Каким был Джонни Роттен? Если ты обращал на него внимание, он тянулся к тебе, но если появлялся кто-нибудь, кто любит его сильнее, он тут же бежал к нему. Он не переносил критики точно так же, как Дэвид Йохансен.
Pistols любили нас. Джонни Роттен таращился на меня и говорил: «Нигз, — это моя кличка, — ты самый охуенный барабанщик, из всех кого я когда-либо видел. Я тебя за это ненавижу». Мне было приятно это слышать.
Но я слишком погано себя чувствовал, чтобы кайфовать от турне «Анархия». За две недели до отъезда из Нью-Йорка я пошел по метадоновой тропе, чтобы слезть с иглы. Но я не знал, как тяжело на метадоне. Я начал с тридцати миллиграммов, потом мне повысили дозу до пятидесяти, и я принимал метадон две или три недели. Но я все еще ширялся героином.
Я побежал к ней и совершенно выбился из сил, пока добирался туда, но не увидел ни крови, ни разрезов, ничего. У нее на руке была повязка.
Я сказал: «Ты, блядь! Ты так меня напугала, что я примчался сюда. Ты не вскрывала вены!»
Она ответила: «Вскрывала».
Я сказал: «Дай посмотреть под повязкой».
Она не хотела мне ничего показывать, но после короткой борьбы я схватил ее руку и просто сорвал повязку. Какая там оказалась рана! Это было на самом деле ужасно, а я чувствовал себя — ооох, ооох — полным говнюком. Разрез был жутко глубоким. К счастью, артерия не была задета. Я не мог поверить, что она сама это сделала.
Вскоре после этого она снова позвонила мне и безудержно рыдала. Она сказала: «Ни один ебучий хуй хочет со мной появляться на людях, ни один хуй…»
Я ответил ей: «Послушай, ни один хуй не хочет с тобой выходить на люди, потому что ты джанки, а это стремно, особенно для девушки. Что тебе следовало бы сделать, так это завязать с наркотой, и, наверно, тебе стоит отправиться на каникулы. Уезжай, здесь слишком легко купить дурь».

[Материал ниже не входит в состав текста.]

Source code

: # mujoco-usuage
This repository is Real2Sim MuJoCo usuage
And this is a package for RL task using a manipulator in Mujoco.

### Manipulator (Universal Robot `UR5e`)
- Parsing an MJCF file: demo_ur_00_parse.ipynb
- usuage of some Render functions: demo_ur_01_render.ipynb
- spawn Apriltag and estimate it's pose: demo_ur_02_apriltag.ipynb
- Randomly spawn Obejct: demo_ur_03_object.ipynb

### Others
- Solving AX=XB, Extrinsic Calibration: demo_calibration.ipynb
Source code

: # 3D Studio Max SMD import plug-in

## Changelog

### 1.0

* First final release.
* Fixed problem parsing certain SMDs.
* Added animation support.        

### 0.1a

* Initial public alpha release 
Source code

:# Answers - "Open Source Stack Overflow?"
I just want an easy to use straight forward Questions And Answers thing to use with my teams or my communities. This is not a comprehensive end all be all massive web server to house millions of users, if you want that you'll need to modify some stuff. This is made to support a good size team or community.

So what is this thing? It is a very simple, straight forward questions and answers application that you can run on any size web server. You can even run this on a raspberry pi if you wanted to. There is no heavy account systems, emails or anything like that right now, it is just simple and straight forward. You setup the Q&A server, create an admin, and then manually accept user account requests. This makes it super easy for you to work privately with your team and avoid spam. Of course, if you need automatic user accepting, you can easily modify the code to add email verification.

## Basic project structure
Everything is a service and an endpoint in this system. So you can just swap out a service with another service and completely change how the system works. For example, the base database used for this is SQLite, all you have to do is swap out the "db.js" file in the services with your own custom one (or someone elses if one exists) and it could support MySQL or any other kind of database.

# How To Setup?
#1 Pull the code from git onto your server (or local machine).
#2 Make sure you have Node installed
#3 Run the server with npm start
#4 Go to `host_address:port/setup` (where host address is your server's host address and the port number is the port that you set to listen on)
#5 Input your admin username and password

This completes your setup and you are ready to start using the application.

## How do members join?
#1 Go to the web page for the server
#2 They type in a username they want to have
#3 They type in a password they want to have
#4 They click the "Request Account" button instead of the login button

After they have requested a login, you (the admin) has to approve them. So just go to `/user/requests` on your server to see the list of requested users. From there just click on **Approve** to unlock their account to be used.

Она ответила: «Я не хочу никуда уезжать, я не знаю, куда уехать».
Я сказал: «Отправляйся в Англию. У них там сейчас большая хуйня творится. Ты умеешь говорить по-английски, значит, все будет прекрасно».
Это оказалось большой подставой. Мы попали. Как и все остальные рок-группы, встречавшие то Рождество в Лондоне. Clash были там, Damned были там, и Sex Pistols тоже были там. Все собрались в доме Каролины Кун. Она пыталась стать королевой панка. Ужасная женщина!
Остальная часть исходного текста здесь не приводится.